Your objective: Give every line of the data again, exactly as it is written.

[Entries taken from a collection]

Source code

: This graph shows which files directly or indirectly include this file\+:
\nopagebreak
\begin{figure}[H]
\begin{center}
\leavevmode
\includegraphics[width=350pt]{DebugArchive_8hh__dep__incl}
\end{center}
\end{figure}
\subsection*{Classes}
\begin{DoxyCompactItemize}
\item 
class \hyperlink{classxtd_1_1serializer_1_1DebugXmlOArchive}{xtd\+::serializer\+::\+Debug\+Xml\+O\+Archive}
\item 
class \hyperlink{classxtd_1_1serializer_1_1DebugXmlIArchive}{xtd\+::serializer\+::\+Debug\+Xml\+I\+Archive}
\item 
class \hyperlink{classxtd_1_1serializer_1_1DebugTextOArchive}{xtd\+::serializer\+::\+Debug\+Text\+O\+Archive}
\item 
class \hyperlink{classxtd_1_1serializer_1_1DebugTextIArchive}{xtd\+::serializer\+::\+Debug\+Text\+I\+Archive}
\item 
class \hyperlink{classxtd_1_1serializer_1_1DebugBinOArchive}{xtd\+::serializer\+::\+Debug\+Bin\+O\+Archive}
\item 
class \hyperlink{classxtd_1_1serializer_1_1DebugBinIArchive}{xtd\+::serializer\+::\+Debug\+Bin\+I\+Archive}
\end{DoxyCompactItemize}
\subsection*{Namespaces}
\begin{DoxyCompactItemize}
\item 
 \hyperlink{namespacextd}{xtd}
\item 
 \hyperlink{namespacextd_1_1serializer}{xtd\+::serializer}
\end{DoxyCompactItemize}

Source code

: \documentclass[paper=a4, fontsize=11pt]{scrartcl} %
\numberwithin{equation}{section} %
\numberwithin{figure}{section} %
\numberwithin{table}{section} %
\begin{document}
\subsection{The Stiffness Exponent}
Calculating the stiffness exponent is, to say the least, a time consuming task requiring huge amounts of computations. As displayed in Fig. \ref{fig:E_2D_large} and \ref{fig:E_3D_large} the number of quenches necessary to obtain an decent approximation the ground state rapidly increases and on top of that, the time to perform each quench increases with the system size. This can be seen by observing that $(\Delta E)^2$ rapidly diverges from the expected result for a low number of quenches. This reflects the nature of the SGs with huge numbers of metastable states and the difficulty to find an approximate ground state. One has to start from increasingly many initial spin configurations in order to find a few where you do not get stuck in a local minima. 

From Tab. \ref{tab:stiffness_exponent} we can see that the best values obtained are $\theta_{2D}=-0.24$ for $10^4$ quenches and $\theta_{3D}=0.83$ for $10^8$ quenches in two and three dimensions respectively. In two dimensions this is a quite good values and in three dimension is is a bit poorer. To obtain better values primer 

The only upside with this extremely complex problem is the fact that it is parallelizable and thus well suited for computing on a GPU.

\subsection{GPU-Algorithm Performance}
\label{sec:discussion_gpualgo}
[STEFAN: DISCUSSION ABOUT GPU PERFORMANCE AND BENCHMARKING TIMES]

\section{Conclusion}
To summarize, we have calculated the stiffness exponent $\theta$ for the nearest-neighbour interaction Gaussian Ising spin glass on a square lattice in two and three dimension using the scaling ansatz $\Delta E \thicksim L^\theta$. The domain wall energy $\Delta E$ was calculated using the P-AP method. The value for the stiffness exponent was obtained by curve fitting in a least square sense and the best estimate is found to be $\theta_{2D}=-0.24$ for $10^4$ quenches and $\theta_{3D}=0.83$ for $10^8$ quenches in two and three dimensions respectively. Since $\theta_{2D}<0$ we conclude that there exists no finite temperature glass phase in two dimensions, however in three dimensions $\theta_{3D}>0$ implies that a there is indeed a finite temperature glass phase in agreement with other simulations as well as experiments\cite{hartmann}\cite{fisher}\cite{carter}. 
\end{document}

Expected answer:
Source code

: This graph shows which files directly or indirectly include this file\+:
\nopagebreak
\begin{figure}[H]
\begin{center}
\leavevmode
\includegraphics[width=350pt]{DebugArchive_8hh__dep__incl}
\end{center}
\end{figure}
\subsection*{Classes}
\begin{DoxyCompactItemize}
\item 
class \hyperlink{classxtd_1_1serializer_1_1DebugXmlOArchive}{xtd\+::serializer\+::\+Debug\+Xml\+O\+Archive}
\item 
class \hyperlink{classxtd_1_1serializer_1_1DebugXmlIArchive}{xtd\+::serializer\+::\+Debug\+Xml\+I\+Archive}
\item 
class \hyperlink{classxtd_1_1serializer_1_1DebugTextOArchive}{xtd\+::serializer\+::\+Debug\+Text\+O\+Archive}
\item 
class \hyperlink{classxtd_1_1serializer_1_1DebugTextIArchive}{xtd\+::serializer\+::\+Debug\+Text\+I\+Archive}
\item 
class \hyperlink{classxtd_1_1serializer_1_1DebugBinOArchive}{xtd\+::serializer\+::\+Debug\+Bin\+O\+Archive}
\item 
class \hyperlink{classxtd_1_1serializer_1_1DebugBinIArchive}{xtd\+::serializer\+::\+Debug\+Bin\+I\+Archive}
\end{DoxyCompactItemize}
\subsection*{Namespaces}
\begin{DoxyCompactItemize}
\item 
 \hyperlink{namespacextd}{xtd}
\item 
 \hyperlink{namespacextd_1_1serializer}{xtd\+::serializer}
\end{DoxyCompactItemize}

Source code

: \documentclass[paper=a4, fontsize=11pt]{scrartcl} %
\numberwithin{equation}{section} %
\numberwithin{figure}{section} %
\numberwithin{table}{section} %
\begin{document}
\subsection{The Stiffness Exponent}
Calculating the stiffness exponent is, to say the least, a time consuming task requiring huge amounts of computations. As displayed in Fig. \ref{fig:E_2D_large} and \ref{fig:E_3D_large} the number of quenches necessary to obtain an decent approximation the ground state rapidly increases and on top of that, the time to perform each quench increases with the system size. This can be seen by observing that $(\Delta E)^2$ rapidly diverges from the expected result for a low number of quenches. This reflects the nature of the SGs with huge numbers of metastable states and the difficulty to find an approximate ground state. One has to start from increasingly many initial spin configurations in order to find a few where you do not get stuck in a local minima. 

From Tab. \ref{tab:stiffness_exponent} we can see that the best values obtained are $\theta_{2D}=-0.24$ for $10^4$ quenches and $\theta_{3D}=0.83$ for $10^8$ quenches in two and three dimensions respectively. In two dimensions this is a quite good values and in three dimension is is a bit poorer. To obtain better values primer 

The only upside with this extremely complex problem is the fact that it is parallelizable and thus well suited for computing on a GPU.

\subsection{GPU-Algorithm Performance}
\label{sec:discussion_gpualgo}
[STEFAN: DISCUSSION ABOUT GPU PERFORMANCE AND BENCHMARKING TIMES]

\section{Conclusion}
To summarize, we have calculated the stiffness exponent $\theta$ for the nearest-neighbour interaction Gaussian Ising spin glass on a square lattice in two and three dimension using the scaling ansatz $\Delta E \thicksim L^\theta$. The domain wall energy $\Delta E$ was calculated using the P-AP method. The value for the stiffness exponent was obtained by curve fitting in a least square sense and the best estimate is found to be $\theta_{2D}=-0.24$ for $10^4$ quenches and $\theta_{3D}=0.83$ for $10^8$ quenches in two and three dimensions respectively. Since $\theta_{2D}<0$ we conclude that there exists no finite temperature glass phase in two dimensions, however in three dimensions $\theta_{3D}>0$ implies that a there is indeed a finite temperature glass phase in agreement with other simulations as well as experiments\cite{hartmann}\cite{fisher}\cite{carter}. 
\end{document}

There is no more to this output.